Buoyed by a phased $1.5bn funding pledge from the IMF, Sri Lanka has its sights set on building economic momentum and improving investor sentiment in the coming months.
Sri Lanka’s economy is expected to expand by 5% in 2016, the IMF said in a report issued in June, outstripping growth levels recorded for the previous two years. However, the country is under pressure to keep its programme of fiscal reforms on track.

“Sri Lanka’s medium-term growth prospects are generally favourable, given its strong base of human and physical capital and strategic position in a fast growing and dynamic region,” the IMF said.

The IMF said growth would be underpinned by heightened construction activity and the continued expansion of the services industry, led by the tourism, transport and ICT sectors.

Navigating the headwinds
Despite the bright outlook, Sri Lanka faces several external challenges, including the cooling of the Chinese economy, which is eroding export earnings, and the slow pace of global recovery.

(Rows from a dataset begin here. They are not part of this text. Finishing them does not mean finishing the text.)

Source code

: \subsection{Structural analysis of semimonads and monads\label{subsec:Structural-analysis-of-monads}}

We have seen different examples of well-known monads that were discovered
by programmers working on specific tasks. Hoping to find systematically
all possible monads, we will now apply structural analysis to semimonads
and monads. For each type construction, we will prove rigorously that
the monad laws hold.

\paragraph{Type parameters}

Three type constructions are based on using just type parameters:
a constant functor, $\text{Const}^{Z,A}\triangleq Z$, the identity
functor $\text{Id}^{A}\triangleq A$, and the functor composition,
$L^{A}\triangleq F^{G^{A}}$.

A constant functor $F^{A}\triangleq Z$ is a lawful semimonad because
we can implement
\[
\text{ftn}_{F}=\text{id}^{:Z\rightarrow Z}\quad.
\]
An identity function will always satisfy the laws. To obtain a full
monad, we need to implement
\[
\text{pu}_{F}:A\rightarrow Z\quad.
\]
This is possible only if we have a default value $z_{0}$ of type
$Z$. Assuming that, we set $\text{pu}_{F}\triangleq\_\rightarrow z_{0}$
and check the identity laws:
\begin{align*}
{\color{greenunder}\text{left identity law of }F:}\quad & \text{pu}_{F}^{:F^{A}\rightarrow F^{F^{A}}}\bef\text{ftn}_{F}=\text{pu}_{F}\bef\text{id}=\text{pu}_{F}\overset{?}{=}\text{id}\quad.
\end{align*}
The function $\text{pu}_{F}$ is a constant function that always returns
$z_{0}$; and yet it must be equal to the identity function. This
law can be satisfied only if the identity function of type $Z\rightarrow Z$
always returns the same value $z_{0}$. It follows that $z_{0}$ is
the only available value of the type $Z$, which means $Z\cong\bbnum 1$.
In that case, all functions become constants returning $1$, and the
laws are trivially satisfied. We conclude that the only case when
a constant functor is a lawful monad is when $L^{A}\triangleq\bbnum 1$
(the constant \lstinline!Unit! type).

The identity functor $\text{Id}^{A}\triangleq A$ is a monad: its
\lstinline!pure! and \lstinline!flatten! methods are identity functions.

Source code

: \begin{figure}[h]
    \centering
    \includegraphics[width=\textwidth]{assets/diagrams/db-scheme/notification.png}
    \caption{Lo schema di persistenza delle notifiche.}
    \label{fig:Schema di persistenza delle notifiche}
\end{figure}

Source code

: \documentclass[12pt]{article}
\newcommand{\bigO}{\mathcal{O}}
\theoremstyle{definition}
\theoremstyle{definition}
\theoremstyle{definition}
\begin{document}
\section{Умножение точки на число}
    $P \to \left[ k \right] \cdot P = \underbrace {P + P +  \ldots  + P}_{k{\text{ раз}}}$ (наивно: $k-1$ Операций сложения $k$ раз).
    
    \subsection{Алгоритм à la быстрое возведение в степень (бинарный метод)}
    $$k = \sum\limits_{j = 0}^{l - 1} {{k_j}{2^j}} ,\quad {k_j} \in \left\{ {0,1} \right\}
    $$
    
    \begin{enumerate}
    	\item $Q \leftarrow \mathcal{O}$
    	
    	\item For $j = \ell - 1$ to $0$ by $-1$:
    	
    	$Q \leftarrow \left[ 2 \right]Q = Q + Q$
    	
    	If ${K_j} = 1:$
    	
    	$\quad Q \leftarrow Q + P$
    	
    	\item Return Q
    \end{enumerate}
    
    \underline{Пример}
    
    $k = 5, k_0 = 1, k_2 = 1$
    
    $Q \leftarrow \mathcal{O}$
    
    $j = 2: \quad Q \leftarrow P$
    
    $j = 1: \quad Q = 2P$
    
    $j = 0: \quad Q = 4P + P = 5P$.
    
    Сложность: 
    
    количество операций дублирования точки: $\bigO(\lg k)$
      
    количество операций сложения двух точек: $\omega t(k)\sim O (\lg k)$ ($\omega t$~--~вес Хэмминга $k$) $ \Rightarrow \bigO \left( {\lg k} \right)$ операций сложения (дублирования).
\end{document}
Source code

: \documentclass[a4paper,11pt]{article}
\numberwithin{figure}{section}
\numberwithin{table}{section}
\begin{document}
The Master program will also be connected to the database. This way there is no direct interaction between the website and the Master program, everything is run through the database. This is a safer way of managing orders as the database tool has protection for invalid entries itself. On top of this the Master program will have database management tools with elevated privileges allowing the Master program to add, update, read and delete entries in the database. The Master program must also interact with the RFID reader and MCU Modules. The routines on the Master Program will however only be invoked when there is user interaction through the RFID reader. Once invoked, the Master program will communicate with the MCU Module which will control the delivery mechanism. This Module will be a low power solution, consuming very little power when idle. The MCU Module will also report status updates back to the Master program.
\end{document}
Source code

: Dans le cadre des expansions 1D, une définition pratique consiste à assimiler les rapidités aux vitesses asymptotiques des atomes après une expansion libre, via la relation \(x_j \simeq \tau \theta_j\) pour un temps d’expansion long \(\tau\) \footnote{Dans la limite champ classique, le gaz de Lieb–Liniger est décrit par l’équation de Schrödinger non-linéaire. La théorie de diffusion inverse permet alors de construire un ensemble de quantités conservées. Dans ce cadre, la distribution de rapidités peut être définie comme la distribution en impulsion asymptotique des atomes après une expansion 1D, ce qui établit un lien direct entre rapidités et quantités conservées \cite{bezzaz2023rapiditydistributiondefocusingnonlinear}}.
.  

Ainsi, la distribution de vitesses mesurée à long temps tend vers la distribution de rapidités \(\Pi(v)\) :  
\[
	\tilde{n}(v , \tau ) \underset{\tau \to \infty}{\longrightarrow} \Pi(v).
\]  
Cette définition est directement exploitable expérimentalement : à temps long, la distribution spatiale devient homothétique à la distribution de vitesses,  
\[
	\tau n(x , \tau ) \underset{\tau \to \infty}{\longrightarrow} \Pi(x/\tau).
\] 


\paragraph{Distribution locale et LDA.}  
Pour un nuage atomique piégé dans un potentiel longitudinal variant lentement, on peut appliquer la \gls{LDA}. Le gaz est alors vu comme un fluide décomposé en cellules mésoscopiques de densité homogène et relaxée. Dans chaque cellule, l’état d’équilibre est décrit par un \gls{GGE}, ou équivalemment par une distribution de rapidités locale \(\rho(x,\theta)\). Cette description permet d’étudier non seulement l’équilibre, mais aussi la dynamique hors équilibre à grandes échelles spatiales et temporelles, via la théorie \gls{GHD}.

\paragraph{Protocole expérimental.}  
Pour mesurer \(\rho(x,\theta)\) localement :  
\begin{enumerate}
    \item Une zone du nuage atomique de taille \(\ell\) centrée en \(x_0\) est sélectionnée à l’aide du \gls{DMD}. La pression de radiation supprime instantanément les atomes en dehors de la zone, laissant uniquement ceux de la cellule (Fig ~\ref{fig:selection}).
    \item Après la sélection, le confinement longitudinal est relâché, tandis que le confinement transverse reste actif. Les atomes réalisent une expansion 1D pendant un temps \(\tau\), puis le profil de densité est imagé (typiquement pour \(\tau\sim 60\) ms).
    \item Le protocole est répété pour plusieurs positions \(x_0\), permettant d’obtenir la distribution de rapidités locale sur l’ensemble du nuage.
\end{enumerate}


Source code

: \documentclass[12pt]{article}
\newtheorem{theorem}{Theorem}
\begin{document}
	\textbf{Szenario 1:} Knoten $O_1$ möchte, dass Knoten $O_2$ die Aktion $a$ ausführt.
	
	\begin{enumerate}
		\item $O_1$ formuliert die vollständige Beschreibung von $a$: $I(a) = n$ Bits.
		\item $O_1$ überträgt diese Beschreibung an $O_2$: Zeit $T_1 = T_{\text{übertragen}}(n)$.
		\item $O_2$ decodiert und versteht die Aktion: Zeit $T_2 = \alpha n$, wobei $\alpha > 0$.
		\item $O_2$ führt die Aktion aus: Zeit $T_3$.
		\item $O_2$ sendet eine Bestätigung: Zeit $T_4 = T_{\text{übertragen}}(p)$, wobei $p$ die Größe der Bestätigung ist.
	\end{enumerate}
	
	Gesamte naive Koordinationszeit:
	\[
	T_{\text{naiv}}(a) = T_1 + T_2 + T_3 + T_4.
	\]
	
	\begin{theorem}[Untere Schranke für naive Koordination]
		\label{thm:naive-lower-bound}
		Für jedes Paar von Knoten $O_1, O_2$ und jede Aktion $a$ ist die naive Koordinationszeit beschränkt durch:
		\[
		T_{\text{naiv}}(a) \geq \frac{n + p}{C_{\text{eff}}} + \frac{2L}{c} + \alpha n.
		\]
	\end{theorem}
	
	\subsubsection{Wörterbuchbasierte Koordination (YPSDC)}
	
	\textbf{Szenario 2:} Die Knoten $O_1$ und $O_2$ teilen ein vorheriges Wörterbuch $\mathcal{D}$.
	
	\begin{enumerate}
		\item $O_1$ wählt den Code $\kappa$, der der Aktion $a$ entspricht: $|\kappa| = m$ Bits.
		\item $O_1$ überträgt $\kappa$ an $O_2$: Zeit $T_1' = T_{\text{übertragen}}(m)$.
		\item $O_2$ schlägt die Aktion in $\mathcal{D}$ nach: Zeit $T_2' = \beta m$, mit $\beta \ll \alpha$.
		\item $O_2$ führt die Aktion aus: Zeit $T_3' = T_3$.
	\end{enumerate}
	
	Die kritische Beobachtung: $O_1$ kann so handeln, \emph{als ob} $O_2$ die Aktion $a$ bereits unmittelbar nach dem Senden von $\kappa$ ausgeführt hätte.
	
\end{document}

Falling oil prices also risk reducing inflows from Sri Lankan workers overseas, which would significantly impact the economy. Remittances account for 9% of GDP and represent the largest single source of foreign currency.

Economic headwinds have contributed to a fall in revenue and higher recurrent expenditure, which pushed the 2015 fiscal deficit up to an estimated 6.9% of GDP. Public debt levels climbed to 76% of GDP, up from 70.7% in 2014.

Support from the IMF
In early June, the executive board of the IMF approved an extended fund facility (EFF) for the Sri Lankan government, authorising the lending of $1.5bn over a three-year period, and bringing total support to $2.2bn through multilateral and bilateral loans.

The funds will support Sri Lanka’s programme of economic reforms, while helping the country meet its balance of payment requirements.
The programme, which is built on six pillars – fiscal consolidation, revenue mobilisation, public financial management reform, state enterprise reform, flexible inflation targeting, and reforms to the trade and investment regime – is set to support Sri Lanka’s target of reducing the fiscal deficit to 3.5% by 2020.

The EFF will play a key part in helping the government reset its macroeconomic policies, according to Min Zhu, deputy managing director and acting chair of the IMF, while supporting its efforts to address key vulnerabilities, boost reserves and support stability and resilience.

“The economic programme also supports the government’s objective of boosting competitiveness and greater integration with regional and global markets through comprehensive trade reform and improvements to the investment environment,” he noted.

Reforms remain key
A commitment from the government to introduce the fiscal reforms agreed with the IMF will be key in helping Sri Lanka improve its ratings, according to Sagarika Chandra, associate director for Asia Pacific sovereigns at Fitch Ratings.

“From a rating standpoint, key drivers of ratings are really progress on the IMF programme and certain degree of predictability with policies,” Chandra said in mid-June.
Sri Lanka remains vulnerable to shifts in investor sentiment, Chandra noted, while high foreign currency debt could hurt debt ratios if the exchange rate depreciates.

In mid-February, Fitch downgraded Sri Lanka’s long-term foreign and local currency issuer default ratings to B(+) from BB(-) with a negative outlook, citing concerns over increased refinancing risks.

However, Sri Lanka has shown itself keen to move on reaching EFF compliance. The government has already taken steps to broaden its tax base, approving the reintroduction of a capital gains tax. Earlier this year, Sri Lanka increased its value-added tax from 11% to 15%, while also extending its coverage to include more goods and services.

There are also plans to lift restrictions on foreign exchange flows and allow free movement of funds in and out of the country. The move, announced in early June, would lift a long-standing regulation blocking the free repatriation of capital. Rescinding the regulation is expected to promote freer movement of funds and encourage foreign direct investment.

On target
Sri Lanka looks to be on track to meet the IMF’s growth projections for 2016, with GDP having expanded by 5.5% year-on-year (y-o-y) in the first quarter, according to data issued by the Department of Census and Statistics in mid-June.

The financial services component of the economy delivered the strongest performance, expanding 15.9% in the first quarter, a reflection of the IMF’s assessment of the healthy state of the country’s banking system, while the services industry grew by a solid 4.9% for the quarter.

The construction sector performed strongly in the quarter, with activity increasing 12% y-o-y, while the industrial sector also posted growth, rising by 8.3% over the same period in 2015.